## Aim of the task
Please filter the data below down to the lines holding the string "components".

## Data listing
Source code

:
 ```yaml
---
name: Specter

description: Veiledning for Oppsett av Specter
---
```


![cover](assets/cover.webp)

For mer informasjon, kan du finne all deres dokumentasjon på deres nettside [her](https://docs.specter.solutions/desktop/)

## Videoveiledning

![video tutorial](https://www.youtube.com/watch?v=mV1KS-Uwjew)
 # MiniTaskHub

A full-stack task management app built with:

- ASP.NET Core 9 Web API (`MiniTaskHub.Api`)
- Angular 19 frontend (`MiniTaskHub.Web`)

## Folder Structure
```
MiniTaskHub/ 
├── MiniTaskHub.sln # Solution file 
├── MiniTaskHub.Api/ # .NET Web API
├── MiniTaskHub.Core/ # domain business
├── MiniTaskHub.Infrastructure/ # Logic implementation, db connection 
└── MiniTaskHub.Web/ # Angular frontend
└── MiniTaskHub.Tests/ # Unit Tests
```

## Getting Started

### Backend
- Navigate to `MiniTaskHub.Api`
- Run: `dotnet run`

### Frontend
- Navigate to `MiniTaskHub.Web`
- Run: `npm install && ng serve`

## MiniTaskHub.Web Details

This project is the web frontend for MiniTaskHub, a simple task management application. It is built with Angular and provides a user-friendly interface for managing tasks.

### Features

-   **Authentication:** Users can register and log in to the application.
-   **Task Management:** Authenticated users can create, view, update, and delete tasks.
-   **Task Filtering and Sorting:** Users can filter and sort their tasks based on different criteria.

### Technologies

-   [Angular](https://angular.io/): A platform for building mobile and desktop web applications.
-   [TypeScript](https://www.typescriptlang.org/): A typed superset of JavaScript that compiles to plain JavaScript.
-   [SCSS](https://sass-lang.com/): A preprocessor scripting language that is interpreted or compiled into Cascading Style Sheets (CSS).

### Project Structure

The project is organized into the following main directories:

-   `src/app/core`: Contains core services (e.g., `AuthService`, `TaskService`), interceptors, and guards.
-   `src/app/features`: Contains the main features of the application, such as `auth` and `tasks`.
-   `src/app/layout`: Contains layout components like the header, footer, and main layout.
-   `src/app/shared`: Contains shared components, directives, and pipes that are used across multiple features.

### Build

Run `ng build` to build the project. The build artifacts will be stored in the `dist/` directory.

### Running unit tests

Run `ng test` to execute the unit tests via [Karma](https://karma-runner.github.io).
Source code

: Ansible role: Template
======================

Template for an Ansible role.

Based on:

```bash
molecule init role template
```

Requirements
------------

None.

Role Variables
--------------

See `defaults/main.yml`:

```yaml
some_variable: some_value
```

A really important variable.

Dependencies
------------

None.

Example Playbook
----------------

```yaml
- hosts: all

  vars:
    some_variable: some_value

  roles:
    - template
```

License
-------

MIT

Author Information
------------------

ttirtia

## Your solution
-   `src/app/layout`: Contains layout components like the header, footer, and main layout.
-   `src/app/shared`: Contains shared components, directives, and pipes that are used across multiple features.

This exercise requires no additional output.